[Dataset entries]
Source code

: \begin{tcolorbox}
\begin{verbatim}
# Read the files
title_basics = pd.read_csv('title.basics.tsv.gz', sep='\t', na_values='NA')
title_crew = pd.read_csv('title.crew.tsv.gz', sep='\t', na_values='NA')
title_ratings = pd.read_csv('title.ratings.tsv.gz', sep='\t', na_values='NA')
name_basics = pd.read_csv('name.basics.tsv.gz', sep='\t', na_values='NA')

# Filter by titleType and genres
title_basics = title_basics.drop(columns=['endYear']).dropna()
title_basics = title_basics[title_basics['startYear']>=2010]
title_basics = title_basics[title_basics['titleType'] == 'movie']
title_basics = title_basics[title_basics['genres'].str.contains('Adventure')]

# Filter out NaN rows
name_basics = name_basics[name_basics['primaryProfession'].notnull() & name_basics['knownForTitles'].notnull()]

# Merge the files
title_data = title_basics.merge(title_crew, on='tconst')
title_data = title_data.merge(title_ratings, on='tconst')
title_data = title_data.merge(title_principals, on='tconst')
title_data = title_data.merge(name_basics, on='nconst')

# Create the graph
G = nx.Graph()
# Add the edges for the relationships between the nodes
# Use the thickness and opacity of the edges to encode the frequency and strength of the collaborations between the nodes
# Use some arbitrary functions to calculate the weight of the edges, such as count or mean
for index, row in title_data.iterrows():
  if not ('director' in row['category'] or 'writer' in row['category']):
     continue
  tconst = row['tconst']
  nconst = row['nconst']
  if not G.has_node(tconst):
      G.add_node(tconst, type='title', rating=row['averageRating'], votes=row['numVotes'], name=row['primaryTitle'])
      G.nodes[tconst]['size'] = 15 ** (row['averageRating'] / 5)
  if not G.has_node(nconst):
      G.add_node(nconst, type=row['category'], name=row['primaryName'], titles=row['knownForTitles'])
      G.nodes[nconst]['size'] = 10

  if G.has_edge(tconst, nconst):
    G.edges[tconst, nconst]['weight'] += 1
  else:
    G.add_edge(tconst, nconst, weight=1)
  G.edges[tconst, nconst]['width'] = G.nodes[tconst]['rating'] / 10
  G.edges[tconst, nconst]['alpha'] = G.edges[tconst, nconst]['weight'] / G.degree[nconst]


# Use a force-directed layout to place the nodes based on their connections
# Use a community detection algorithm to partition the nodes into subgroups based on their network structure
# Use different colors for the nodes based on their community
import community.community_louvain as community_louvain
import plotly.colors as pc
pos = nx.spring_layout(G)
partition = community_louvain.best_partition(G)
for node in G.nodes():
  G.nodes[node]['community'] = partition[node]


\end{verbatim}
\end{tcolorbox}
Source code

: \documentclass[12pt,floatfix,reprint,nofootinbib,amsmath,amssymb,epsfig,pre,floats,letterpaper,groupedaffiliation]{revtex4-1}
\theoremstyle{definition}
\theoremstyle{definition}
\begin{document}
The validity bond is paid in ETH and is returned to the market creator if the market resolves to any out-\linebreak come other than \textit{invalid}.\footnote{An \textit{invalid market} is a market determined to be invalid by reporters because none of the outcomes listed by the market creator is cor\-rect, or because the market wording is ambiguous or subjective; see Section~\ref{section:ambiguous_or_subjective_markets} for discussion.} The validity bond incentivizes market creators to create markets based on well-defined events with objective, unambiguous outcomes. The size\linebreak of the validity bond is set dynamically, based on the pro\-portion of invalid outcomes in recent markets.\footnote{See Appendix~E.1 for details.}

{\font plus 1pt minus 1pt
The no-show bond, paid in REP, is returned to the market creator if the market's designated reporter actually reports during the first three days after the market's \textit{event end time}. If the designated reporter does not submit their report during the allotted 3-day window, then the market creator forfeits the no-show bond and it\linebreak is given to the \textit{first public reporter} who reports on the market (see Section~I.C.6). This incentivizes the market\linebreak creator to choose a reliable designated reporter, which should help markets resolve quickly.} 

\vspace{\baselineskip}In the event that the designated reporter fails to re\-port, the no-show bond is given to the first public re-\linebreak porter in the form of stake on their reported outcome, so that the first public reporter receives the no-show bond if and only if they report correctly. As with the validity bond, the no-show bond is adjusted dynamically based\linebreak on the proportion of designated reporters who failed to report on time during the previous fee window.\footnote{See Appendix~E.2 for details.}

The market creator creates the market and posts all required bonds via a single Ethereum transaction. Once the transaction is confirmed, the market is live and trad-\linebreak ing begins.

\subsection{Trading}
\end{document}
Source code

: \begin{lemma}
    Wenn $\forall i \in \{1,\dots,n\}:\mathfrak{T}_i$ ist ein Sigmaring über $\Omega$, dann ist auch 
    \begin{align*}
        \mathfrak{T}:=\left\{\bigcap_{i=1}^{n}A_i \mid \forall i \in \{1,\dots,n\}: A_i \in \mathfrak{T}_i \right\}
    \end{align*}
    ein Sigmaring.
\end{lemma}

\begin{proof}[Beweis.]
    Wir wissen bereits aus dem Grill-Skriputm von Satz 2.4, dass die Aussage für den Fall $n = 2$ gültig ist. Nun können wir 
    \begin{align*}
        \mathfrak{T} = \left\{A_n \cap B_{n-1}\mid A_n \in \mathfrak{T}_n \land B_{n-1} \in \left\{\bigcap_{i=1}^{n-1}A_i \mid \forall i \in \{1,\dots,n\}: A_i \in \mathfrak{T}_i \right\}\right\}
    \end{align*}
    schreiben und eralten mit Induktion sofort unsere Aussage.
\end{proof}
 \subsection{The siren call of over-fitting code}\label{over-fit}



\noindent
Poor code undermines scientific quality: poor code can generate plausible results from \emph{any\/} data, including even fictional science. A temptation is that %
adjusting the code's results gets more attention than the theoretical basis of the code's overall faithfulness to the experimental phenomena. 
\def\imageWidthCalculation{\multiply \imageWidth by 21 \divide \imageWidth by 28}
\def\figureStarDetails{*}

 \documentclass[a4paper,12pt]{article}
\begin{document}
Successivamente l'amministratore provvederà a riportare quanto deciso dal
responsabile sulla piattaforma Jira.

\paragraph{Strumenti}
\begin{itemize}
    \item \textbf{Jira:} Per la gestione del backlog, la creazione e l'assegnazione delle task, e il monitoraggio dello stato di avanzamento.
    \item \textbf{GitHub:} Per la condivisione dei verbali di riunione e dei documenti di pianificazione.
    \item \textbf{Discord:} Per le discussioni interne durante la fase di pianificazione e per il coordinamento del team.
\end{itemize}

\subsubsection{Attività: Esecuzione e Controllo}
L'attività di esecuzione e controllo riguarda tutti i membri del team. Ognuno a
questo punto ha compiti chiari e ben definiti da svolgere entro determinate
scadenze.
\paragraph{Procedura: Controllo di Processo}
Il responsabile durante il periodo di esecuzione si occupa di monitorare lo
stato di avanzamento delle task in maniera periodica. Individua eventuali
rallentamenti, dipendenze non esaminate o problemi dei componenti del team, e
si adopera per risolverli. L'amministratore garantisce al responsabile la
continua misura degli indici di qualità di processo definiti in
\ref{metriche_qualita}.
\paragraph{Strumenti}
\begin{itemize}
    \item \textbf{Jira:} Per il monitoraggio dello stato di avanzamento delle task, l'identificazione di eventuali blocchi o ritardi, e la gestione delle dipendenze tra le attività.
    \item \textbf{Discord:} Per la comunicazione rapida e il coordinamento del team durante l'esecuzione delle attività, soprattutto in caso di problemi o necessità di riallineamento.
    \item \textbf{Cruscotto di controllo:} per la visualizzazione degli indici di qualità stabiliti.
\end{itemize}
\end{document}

→ What is being asked: All lines above that include the word "titleType" should be located and copied.

→ Written solution:
# Filter by titleType and genres
title_basics = title_basics[title_basics['titleType'] == 'movie']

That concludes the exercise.